Single by Diamond Rio

from the album One More Day
- B-side: "Stuff"
- Released: October 30, 2000
- Genre: Country
- Length: 3:35
- Label: Arista Nashville 69036
- Songwriters: Bobby Tomberlin Steven Dale Jones
- Producers: Michael D. Clute Diamond Rio

Diamond Rio singles chronology
| "Stuff" (2000) | "One More Day" (2000) | "Sweet Summer" (2001) |

= One More Day (Diamond Rio song) =

2000 single by Diamond Rio

"One More Day" is a song written by Bobby Tomberlin and Steven Dale Jones, and recorded by American country music group Diamond Rio. It was released in October 2000 as the second single and title track from their album One More Day, in addition to gaining popularity after the death of NASCAR driver Dale Earnhardt. The song reached the top of the Billboard Hot Country Singles & Tracks (now Hot Country Songs) chart. It peaked at number 29 on the Billboard Hot 100, making it a minor crossover hit. After falling from the charts, it received heavy recurrent rotation as a tribute to the people who died in the September 11 attacks.

==Content==
The narrator has a dream that a wish was granted to him. He talks about how he didn't wish for money or anything extravagant like a "mansion in Malibu", he simply wished for one more day with his loved one.

==Critical reception==
Keyboardist Dan Truman recalled the beginning of the songs popularity, “It all started in Los Angeles, when RCA Nashville chairman Joe Galante played six of our new songs for some RCA people who were from outside country music. When he came home, he told us he was just astounded, because after he played ‘One More Day’ everybody stood up and applauded. That’s why it was chosen for a single. And then, there it went.”

==Music video==
The music video was shot in black and white and directed and produced by Deaton Flanigen and features Diamond Rio performing in and outside of a mansion. It also shows a model swimming in the mansion's swimming pool. The video premiered on November 2, 2000 on CMT.

==Chart performance==
The song entered the Hot Country Singles & Tracks chart at number 68 on November 4, 2000, and spent a total of 33 weeks on that chart.

"One More Day" reached the number one position on the Billboard country chart dated for March 10, 2001, making it the group's third number one overall and their first since "How Your Love Makes Me Feel" in 1997. A week later, it fell to number two, with Toby Keith's "You Shouldn't Kiss Me Like This" — which had also been number one on the March 3 survey — reclaiming the number one spot. Keith also held the top spot on March 24, with Diamond Rio still at number two that week. Finally, on the chart dated March 31, "One More Day" returned to the number one position, giving the song a total of two non-consecutive weeks at the top of the country chart.

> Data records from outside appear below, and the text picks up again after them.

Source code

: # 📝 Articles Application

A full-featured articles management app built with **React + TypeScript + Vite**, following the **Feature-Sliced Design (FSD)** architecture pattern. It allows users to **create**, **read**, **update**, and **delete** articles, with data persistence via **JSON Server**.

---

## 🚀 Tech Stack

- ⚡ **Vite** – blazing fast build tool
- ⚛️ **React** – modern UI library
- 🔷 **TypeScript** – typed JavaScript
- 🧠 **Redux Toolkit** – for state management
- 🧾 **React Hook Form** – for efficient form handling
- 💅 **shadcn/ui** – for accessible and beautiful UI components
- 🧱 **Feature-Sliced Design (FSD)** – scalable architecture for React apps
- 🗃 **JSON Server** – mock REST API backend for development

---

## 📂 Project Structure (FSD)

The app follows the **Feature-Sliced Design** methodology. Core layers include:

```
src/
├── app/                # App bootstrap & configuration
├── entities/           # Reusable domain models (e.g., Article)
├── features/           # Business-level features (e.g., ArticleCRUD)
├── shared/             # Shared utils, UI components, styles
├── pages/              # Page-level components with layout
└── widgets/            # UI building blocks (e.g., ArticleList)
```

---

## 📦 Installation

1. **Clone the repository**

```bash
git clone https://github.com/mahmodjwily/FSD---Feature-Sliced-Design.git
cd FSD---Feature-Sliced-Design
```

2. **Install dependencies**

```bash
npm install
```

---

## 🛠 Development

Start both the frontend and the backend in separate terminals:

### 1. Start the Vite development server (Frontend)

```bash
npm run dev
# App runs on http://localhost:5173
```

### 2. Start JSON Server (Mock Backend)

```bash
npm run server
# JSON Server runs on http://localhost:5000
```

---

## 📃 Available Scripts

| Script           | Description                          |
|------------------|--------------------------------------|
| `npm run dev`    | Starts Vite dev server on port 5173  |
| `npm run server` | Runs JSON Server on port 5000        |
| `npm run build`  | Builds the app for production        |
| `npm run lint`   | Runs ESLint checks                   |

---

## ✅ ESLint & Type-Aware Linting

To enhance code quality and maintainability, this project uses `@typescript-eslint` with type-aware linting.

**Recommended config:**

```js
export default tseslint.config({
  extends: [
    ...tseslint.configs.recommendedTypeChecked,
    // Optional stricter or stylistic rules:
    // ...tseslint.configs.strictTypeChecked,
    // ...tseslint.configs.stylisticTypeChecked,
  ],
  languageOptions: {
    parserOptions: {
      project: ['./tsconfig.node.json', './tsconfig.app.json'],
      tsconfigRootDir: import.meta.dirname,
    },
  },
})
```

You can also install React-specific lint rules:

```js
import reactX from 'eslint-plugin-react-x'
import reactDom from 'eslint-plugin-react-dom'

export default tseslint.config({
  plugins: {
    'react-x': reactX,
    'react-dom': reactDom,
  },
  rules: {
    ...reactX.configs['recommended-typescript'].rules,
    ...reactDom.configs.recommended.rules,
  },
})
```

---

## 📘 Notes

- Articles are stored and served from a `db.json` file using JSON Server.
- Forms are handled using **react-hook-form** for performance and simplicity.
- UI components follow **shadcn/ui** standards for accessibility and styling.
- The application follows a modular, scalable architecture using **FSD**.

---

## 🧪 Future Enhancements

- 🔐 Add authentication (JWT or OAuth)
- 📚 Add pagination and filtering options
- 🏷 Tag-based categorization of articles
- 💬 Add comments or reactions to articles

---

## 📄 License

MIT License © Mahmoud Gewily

In addition to peaking at number 6 on the Adult Contemporary charts, "One More Day" peaked at number 29 on the Billboard Hot 100.

==Charts==

===Weekly charts===

| Chart (2000–2001) | Peak position |
|---|---|
| US Billboard Hot 100 | 29 |
| US Adult Contemporary (Billboard) | 6 |
| US Hot Country Songs (Billboard) | 1 |

=== Year-end charts ===

Year-end chart performance for "One More Day" by Diamond Rio
| Chart (2001) | Position |
|---|---|
| Canada Radio (Nielsen BDS) | 25 |
| US Billboard Hot 100 | 86 |
| US Adult Contemporary (Billboard) | 15 |
| US Hot Country Songs (Billboard) | 6 |

== Certifications ==

Certifications for One More Day
| Region | Certification | Certified units/sales |
| United States (RIAA) | Platinum | 1,000,000^{‡} |
^{‡} Sales+streaming figures based on certification alone.